╭─ Data for processing

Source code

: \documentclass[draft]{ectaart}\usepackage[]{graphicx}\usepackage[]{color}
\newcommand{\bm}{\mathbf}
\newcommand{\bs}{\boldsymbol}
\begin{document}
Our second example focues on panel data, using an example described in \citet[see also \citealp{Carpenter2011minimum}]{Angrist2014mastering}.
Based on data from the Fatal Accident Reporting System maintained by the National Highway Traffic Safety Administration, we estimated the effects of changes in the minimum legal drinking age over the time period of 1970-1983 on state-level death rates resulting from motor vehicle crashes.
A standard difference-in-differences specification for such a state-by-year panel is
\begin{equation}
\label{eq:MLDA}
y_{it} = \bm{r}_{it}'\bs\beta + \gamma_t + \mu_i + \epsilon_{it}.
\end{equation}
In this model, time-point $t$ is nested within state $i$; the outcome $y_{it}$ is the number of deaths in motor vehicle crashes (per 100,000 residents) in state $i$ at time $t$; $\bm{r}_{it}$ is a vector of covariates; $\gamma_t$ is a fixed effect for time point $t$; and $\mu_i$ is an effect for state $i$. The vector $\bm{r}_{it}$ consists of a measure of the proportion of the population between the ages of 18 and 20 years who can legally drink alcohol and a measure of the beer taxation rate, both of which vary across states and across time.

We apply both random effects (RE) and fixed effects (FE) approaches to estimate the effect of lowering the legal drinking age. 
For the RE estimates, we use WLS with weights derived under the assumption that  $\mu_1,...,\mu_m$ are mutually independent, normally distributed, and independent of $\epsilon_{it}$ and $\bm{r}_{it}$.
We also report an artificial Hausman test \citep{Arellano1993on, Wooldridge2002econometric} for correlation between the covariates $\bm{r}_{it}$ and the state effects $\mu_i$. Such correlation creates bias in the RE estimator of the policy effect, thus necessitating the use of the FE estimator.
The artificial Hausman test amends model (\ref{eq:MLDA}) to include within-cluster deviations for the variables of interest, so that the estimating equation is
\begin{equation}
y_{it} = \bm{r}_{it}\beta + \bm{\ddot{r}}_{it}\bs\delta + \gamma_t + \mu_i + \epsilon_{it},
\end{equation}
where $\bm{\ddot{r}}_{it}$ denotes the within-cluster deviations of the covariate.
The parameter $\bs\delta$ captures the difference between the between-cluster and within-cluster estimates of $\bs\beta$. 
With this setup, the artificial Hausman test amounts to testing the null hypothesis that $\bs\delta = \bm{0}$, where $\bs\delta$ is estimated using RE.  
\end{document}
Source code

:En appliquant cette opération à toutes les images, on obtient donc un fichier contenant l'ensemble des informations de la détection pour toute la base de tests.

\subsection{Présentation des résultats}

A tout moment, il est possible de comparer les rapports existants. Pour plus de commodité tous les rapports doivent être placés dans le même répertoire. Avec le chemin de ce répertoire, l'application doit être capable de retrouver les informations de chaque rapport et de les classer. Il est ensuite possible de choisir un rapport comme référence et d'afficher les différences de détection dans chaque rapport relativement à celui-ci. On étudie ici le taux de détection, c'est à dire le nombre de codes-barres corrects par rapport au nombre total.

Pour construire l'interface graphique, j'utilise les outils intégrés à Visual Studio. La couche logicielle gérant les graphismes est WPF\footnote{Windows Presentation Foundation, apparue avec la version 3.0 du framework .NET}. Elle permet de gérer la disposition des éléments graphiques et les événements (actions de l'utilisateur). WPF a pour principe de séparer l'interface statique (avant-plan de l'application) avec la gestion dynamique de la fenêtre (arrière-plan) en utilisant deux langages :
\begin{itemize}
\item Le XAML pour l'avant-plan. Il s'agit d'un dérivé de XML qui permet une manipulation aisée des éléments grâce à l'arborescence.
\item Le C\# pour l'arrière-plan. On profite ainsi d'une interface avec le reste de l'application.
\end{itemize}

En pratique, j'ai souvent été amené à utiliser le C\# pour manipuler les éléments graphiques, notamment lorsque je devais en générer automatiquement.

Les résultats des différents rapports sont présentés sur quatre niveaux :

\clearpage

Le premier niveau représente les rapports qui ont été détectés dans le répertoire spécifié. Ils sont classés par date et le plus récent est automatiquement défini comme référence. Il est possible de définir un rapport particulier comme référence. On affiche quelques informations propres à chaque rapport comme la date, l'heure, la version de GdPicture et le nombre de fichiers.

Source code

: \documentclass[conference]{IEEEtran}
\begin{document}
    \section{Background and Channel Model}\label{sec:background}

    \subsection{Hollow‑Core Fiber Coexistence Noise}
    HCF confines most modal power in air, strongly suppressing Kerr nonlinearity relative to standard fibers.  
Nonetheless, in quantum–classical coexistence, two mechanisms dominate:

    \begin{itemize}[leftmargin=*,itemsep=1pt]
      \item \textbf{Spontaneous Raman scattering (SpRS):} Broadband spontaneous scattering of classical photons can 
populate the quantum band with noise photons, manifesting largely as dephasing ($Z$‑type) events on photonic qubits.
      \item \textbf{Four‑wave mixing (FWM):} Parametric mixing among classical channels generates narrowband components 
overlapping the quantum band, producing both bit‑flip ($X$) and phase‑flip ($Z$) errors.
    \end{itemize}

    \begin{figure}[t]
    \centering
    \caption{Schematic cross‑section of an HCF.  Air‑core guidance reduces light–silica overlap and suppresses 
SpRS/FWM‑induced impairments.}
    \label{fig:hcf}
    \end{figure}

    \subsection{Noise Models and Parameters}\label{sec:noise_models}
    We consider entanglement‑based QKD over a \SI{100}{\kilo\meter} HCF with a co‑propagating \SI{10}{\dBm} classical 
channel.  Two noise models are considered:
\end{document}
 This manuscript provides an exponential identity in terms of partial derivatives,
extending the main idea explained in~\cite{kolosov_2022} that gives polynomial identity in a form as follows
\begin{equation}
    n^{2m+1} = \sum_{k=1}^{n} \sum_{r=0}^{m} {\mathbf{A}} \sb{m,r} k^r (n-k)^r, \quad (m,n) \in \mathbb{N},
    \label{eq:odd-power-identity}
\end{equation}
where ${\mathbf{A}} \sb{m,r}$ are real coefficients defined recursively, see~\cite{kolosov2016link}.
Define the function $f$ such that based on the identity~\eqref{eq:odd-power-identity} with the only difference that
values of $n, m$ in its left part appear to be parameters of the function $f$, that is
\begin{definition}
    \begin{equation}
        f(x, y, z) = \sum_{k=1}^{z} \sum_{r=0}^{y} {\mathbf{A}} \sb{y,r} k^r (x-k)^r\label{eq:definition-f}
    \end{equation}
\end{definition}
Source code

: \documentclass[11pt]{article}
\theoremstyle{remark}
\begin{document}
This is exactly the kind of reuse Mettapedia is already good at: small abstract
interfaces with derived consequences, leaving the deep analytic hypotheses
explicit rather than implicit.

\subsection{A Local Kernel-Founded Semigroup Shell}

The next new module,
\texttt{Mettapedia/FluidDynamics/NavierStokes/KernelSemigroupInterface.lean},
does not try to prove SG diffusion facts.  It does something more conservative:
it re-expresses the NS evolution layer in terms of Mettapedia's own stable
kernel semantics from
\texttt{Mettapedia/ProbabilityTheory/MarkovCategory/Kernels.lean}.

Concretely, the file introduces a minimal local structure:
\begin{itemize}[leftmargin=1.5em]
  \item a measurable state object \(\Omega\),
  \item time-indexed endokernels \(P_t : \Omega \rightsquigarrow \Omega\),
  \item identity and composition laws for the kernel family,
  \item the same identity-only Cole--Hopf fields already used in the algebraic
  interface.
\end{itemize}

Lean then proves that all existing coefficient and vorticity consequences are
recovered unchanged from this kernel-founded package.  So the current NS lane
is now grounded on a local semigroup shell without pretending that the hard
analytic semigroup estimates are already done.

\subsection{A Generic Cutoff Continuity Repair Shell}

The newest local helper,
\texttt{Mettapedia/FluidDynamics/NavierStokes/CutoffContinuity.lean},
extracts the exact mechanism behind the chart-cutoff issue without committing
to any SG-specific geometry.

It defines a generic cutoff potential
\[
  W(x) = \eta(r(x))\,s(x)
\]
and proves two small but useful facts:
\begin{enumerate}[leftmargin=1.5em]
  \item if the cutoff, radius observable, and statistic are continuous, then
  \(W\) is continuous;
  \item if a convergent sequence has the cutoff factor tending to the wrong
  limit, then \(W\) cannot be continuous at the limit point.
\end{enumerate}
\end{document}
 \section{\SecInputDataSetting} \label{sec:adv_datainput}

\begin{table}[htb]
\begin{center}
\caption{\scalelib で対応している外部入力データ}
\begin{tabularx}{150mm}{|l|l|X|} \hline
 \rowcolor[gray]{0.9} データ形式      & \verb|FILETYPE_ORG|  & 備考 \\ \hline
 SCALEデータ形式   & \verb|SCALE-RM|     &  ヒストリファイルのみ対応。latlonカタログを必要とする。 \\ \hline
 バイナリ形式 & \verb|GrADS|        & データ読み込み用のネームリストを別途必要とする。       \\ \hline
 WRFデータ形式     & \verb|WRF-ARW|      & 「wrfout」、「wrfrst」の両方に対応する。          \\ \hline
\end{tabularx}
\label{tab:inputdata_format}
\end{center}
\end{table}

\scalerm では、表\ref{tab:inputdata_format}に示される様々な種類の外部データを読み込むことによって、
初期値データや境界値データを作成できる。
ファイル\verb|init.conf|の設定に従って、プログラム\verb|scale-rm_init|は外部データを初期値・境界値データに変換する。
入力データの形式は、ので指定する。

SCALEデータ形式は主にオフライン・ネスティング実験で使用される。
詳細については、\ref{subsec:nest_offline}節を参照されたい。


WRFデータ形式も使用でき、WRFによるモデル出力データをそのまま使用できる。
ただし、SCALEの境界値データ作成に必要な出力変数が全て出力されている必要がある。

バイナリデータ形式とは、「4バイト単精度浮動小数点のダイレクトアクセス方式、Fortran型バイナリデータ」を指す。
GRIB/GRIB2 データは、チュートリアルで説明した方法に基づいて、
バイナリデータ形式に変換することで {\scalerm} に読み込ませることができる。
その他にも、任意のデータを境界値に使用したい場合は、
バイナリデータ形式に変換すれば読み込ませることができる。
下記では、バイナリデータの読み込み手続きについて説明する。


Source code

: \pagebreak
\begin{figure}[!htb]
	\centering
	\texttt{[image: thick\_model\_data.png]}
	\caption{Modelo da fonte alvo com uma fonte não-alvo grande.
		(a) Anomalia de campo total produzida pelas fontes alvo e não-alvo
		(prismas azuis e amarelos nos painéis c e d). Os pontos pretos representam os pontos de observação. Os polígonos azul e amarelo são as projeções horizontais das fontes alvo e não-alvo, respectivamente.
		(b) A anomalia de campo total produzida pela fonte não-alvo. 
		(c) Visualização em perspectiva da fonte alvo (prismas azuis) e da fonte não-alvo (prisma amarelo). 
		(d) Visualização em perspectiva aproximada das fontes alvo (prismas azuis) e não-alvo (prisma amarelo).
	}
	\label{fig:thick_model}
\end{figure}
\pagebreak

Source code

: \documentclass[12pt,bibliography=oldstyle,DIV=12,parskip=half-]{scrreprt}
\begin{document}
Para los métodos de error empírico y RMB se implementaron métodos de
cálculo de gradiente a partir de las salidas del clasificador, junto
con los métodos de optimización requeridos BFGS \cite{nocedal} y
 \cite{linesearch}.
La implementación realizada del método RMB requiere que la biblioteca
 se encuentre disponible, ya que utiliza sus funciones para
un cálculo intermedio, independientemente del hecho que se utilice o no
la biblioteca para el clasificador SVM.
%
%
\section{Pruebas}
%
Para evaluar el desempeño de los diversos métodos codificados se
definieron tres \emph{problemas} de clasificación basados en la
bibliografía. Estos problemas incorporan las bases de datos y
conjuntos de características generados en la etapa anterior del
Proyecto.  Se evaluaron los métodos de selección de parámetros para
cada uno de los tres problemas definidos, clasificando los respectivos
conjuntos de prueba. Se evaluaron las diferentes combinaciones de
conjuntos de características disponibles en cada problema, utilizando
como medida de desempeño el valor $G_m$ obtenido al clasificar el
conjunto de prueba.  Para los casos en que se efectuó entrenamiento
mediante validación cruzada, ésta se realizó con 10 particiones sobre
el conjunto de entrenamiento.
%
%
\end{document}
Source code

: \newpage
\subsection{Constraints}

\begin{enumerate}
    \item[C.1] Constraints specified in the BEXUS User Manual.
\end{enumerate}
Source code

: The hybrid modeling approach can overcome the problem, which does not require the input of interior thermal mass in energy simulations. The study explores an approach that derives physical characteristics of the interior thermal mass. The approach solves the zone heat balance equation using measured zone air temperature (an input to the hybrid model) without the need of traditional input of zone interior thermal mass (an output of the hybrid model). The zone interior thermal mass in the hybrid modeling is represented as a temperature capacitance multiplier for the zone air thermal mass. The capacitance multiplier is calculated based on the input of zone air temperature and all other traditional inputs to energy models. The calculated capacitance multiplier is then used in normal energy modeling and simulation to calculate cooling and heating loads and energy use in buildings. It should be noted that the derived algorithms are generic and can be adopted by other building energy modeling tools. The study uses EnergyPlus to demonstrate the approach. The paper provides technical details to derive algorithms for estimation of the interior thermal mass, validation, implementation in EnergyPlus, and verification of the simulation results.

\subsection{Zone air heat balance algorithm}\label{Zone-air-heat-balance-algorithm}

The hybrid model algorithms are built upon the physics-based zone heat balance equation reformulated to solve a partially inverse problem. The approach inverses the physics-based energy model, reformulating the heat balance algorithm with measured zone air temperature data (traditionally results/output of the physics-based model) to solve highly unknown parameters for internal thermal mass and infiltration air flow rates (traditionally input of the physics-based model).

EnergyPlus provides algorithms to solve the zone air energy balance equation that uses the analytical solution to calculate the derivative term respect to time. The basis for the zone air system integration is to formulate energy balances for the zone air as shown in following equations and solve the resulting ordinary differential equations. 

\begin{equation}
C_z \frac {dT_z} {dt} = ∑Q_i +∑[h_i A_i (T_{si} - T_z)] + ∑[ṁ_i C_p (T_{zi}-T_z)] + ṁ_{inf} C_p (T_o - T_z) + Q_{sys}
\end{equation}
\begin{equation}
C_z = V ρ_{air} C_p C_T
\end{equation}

╰─

**Exercise requirements:**
Only the lines of the data holding the string "photons" are wanted; copy each of them.

**Your solution:**
      \item \textbf{Spontaneous Raman scattering (SpRS):} Broadband spontaneous scattering of classical photons can 
populate the quantum band with noise photons, manifesting largely as dephasing ($Z$‑type) events on photonic qubits.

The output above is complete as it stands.